Islamabad: According to the budget targets set by the government, the country’s economic growth is estimated at 3.6% while the inflation target has been set at 12%, but from what is being discussed by the Annual Plan Coordination Committee, it seems that the people will continue to suffer from inflation for the third year. will
Achieving the country’s growth and inflation targets will depend on political and rupee stability apart from whether the government manages to get a bailout package from the IMF in time.
According to the plan approved by the Annual Plan Committee for the year 2024-25, Pakistani rupee and foreign exchange reserves will remain under pressure due to external payments in the next year as well.
Former Finance Minister Hafeez A. Pasha says that according to the taxes imposed by the government and the estimates of the IMF, the rate of inflation in Pakistan is likely to be 19 to 20 percent in the next year as well.
The government has allocated 1.22 thousand billion rupees for the Federal Public Sector Development Program (PSDP), of which 59 percent has been allocated for infrastructure schemes. Tried to sync with C.
The Annual Plan Coordination Committee (APCC), which made the decisions, also approved the scrapping of MPs’ discretionary spending budget, with the proposed budget of 1,221, 64 percent of the current year’s revised budget and 30 percent of the original budget. More, the government had approved a budget of 950 billion rupees for this year, but the expenditure during this period has been estimated at 746 billion rupees.

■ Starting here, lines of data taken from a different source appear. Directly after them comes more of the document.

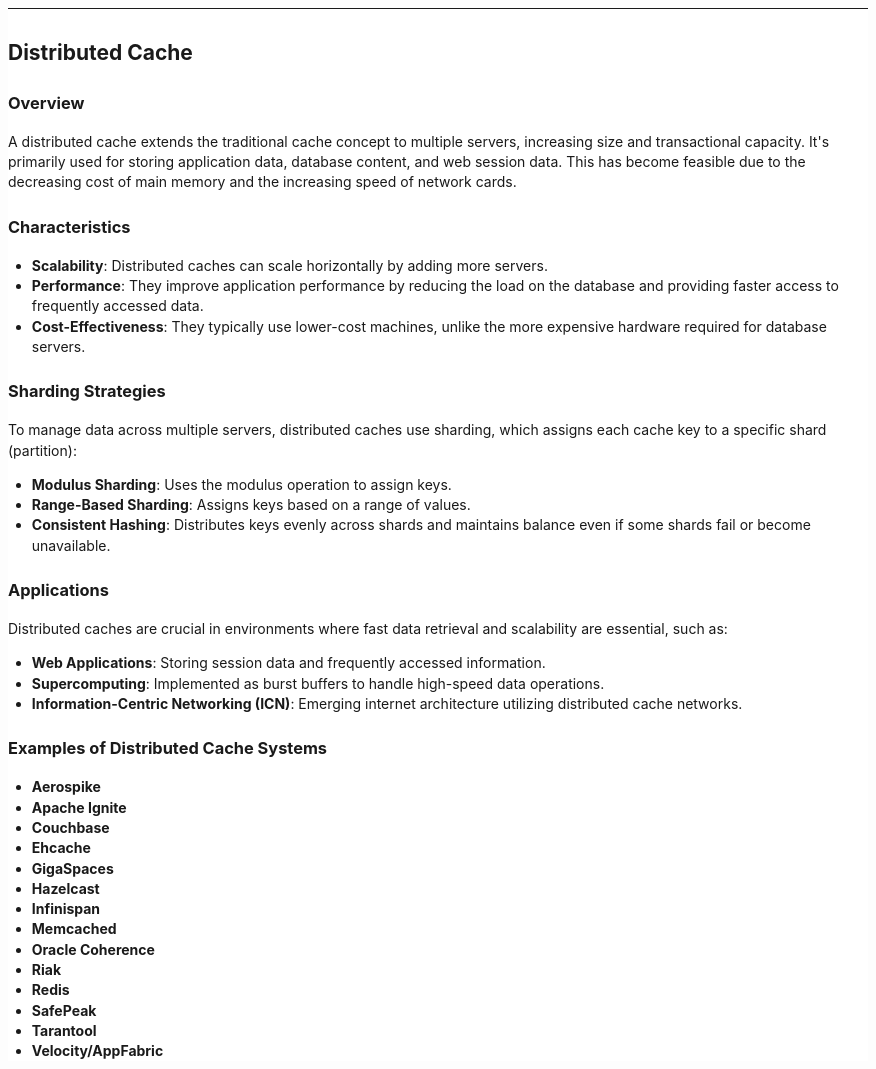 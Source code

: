 

----
## Distributed Cache

### Overview
A distributed cache extends the traditional cache concept to multiple servers, increasing size and transactional capacity. It's primarily used for storing application data, database content, and web session data. This has become feasible due to the decreasing cost of main memory and the increasing speed of network cards.

### Characteristics
- **Scalability**: Distributed caches can scale horizontally by adding more servers.
- **Performance**: They improve application performance by reducing the load on the database and providing faster access to frequently accessed data.
- **Cost-Effectiveness**: They typically use lower-cost machines, unlike the more expensive hardware required for database servers.

### Sharding Strategies
To manage data across multiple servers, distributed caches use sharding, which assigns each cache key to a specific shard (partition):
- **Modulus Sharding**: Uses the modulus operation to assign keys.
- **Range-Based Sharding**: Assigns keys based on a range of values.
- **Consistent Hashing**: Distributes keys evenly across shards and maintains balance even if some shards fail or become unavailable.

### Applications
Distributed caches are crucial in environments where fast data retrieval and scalability are essential, such as:
- **Web Applications**: Storing session data and frequently accessed information.
- **Supercomputing**: Implemented as burst buffers to handle high-speed data operations.
- **Information-Centric Networking (ICN)**: Emerging internet architecture utilizing distributed cache networks.

### Examples of Distributed Cache Systems
- **Aerospike**
- **Apache Ignite**
- **Couchbase**
- **Ehcache**
- **GigaSpaces**
- **Hazelcast**
- **Infinispan**
- **Memcached**
- **Oracle Coherence**
- **Riak**
- **Redis**
- **SafePeak**
- **Tarantool**
- **Velocity/AppFabric**
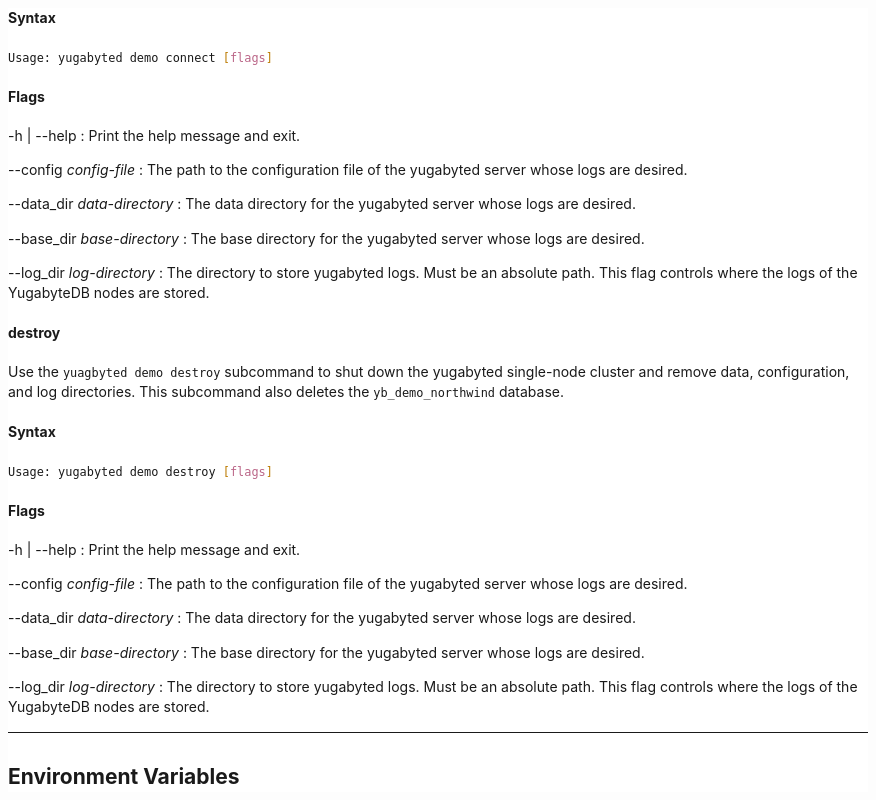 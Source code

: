 #### Syntax

```sh
Usage: yugabyted demo connect [flags]
```

#### Flags

-h | --help
: Print the help message and exit.

--config *config-file*
: The path to the configuration file of the yugabyted server whose logs are desired.

--data_dir *data-directory*
: The data directory for the yugabyted server whose logs are desired.

--base_dir *base-directory*
: The base directory for the yugabyted server whose logs are desired.

--log_dir *log-directory*
: The directory to store yugabyted logs. Must be an absolute path. This flag controls where the logs of the YugabyteDB nodes are stored.

#### destroy

Use the `yuagbyted demo destroy` subcommand to shut down the yugabyted single-node cluster and remove data, configuration, and log directories. This subcommand also deletes the `yb_demo_northwind` database.

#### Syntax

```sh
Usage: yugabyted demo destroy [flags]
```

#### Flags

-h | --help
: Print the help message and exit.

--config *config-file*
: The path to the configuration file of the yugabyted server whose logs are desired.

--data_dir *data-directory*
: The data directory for the yugabyted server whose logs are desired.

--base_dir *base-directory*
: The base directory for the yugabyted server whose logs are desired.

--log_dir *log-directory*
: The directory to store yugabyted logs. Must be an absolute path. This flag controls where the logs of the YugabyteDB nodes are stored.

-----

## Environment Variables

The details show that APCC’s proposed budget requirement is 51% less than 2.5 thousand billion rupees, this estimate was made by the Ministry of Planning and executive agencies. What is increased from Rs 1 thousand billion to Rs 1.22 thousand billion, now the National Economic Council will review and approve the proposals of APCC in its meeting next week.
The meeting of the National Economic Council will be chaired by Prime Minister Shahbaz Sharif. It is likely that the budget will be announced on June after the return of the Prime Minister from Beijing. In terms of infrastructure development, 877 billion rupees have been proposed, which is the current financial year. 59 percent are more than
Within infrastructure development, the highest amount of 378 billion rupees has been earmarked for the energy sector, which is 212 percent more than the current year, while a 44 percent decrease is being seen in the budget for the transport sector, which was 245 billion rupees this year. 173 billion rupees have been proposed in the budget, 284 billion rupees are proposed to be allocated for the water sector with an increase of 92%.
The government has slashed the social sector budget by 59 percent to make it NFC-compliant, from Rs 120 billion to Rs 83 billion. The health budget has been reduced by 53% to 17 billion rupees, the education budget has been reduced by 61% to 32 billion rupees (out of which 21 billion rupees are for HEC).
The budget for Azad Jammu and Kashmir and Gilgit-Baltistan has been kept unchanged at Rs 51 billion, while for the merged districts of Khyber Pakhtunkhwa, there has been no change in the budget and Rs 57 billion has been allocated, APCC told the Finance Ministry. It has been suggested that he should formulate a policy of releasing 25% of the budget every quarter, so that timely availability of funds is possible.
It should be noted that the government is facing serious financial difficulties and the government does not have adequate resources to fund the already existing schemes, an estimate of Rs 9.8 thousand billion has been estimated to complete the already approved schemes.